教室の新入生は平田正雄さん。「3年前に妻に先立たれて独り身。日々を過ごすために何かできないものかと」「絵は小学生の時以来描いたことがありません。この絵の道具も孫が使っていたものです」

絵画経験は子供の時までというのは僕と同じですが、定年後の生徒がほとんどの僕たちの教室でも、平田さんは最高齢。全国のカルチャーセンターや公民館、生涯学習センター、福祉会館などに万余とある絵画教室の中でも、85歳の初心者の入学というのは、あまり例がないでしょう。
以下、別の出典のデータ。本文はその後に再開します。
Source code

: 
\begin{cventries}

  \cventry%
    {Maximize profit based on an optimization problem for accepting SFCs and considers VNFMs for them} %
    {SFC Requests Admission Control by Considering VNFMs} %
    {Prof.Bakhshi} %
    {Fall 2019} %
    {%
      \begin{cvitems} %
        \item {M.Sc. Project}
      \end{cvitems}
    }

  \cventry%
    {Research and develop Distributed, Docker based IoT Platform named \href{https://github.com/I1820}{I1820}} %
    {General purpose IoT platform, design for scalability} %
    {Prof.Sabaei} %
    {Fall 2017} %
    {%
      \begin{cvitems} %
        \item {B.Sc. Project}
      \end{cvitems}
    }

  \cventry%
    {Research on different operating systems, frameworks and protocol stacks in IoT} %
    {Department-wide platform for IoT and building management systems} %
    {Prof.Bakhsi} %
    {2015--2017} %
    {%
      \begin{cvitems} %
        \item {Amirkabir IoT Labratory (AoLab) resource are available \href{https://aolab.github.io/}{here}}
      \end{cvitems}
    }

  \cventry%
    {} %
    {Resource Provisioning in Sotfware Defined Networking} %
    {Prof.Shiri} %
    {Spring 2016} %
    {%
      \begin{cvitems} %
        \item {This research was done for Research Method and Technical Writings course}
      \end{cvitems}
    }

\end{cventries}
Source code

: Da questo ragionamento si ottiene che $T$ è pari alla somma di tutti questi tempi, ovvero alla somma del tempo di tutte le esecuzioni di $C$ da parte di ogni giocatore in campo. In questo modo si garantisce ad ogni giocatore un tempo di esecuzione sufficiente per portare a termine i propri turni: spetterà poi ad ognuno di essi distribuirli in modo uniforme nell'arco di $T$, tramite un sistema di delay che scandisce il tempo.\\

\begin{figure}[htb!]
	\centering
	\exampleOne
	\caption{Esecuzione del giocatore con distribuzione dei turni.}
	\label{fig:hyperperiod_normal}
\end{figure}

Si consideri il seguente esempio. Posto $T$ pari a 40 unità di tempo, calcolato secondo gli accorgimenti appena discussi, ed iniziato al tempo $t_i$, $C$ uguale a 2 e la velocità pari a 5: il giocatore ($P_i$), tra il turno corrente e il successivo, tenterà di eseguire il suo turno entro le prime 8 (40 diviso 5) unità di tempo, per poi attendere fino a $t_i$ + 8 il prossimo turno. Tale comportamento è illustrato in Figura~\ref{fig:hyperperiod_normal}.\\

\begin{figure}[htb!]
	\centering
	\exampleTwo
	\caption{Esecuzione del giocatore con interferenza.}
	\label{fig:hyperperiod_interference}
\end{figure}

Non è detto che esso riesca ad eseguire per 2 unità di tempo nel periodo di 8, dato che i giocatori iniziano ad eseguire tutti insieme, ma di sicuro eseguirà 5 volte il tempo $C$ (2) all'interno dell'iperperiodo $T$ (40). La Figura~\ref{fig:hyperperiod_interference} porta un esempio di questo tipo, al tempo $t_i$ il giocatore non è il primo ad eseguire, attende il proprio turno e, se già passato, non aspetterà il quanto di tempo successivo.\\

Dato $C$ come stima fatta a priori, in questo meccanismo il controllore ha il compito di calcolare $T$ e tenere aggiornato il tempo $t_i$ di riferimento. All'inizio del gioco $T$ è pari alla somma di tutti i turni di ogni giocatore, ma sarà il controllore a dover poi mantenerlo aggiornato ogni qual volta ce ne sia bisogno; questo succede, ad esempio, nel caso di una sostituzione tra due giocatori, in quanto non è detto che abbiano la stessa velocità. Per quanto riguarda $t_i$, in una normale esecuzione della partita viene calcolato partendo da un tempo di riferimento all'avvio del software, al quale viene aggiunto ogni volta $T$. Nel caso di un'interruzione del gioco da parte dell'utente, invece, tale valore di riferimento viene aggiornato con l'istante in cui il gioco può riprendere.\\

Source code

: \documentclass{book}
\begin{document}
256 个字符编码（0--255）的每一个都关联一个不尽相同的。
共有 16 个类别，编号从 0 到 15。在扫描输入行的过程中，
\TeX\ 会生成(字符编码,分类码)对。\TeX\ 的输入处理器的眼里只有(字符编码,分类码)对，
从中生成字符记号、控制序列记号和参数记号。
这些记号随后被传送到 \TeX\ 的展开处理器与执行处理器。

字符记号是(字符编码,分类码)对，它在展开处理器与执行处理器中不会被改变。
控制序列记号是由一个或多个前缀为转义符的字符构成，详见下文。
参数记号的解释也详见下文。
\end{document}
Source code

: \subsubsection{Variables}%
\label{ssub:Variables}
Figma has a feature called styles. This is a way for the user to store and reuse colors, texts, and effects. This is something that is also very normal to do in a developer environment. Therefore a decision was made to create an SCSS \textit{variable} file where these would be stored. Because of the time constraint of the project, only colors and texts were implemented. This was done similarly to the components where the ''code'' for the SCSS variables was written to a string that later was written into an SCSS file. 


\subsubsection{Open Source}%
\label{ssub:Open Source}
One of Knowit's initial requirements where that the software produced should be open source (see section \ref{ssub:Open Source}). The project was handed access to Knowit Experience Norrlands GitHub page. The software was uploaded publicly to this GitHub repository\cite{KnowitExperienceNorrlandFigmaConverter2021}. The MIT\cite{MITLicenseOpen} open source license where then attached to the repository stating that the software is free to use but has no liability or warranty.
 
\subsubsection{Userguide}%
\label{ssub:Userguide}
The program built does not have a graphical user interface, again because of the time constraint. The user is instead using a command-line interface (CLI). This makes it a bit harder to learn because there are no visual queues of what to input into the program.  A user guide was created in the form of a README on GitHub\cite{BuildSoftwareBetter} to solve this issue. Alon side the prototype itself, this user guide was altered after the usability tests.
ただただ驚き、敬服します。
 
――で、お孫さんは、どのような絵を?

その答えを耳にして、平田さんが絵を始めた動機も納得しました。
「孫は平田望といいます。愛知県立芸術大学(愛知県芸大)大学院の1年生。日本画を描いています。昨年の再興第97回院展で初めて入選、ことしも入選できました」
 院展とか日展と聞いただけで頭を下げる僕ですが、大学時代に初入選と聞くと驚きを通り越します。


今月8日まで開かれた名古屋での院展。日本画界を代表する同人たちのレベルの高い作品とともに、目出度く入選できた一般からの作品が並びます。素人の僕などには批評などは出来ませんが、それぞれの創作に込めた思いが伝わってきました。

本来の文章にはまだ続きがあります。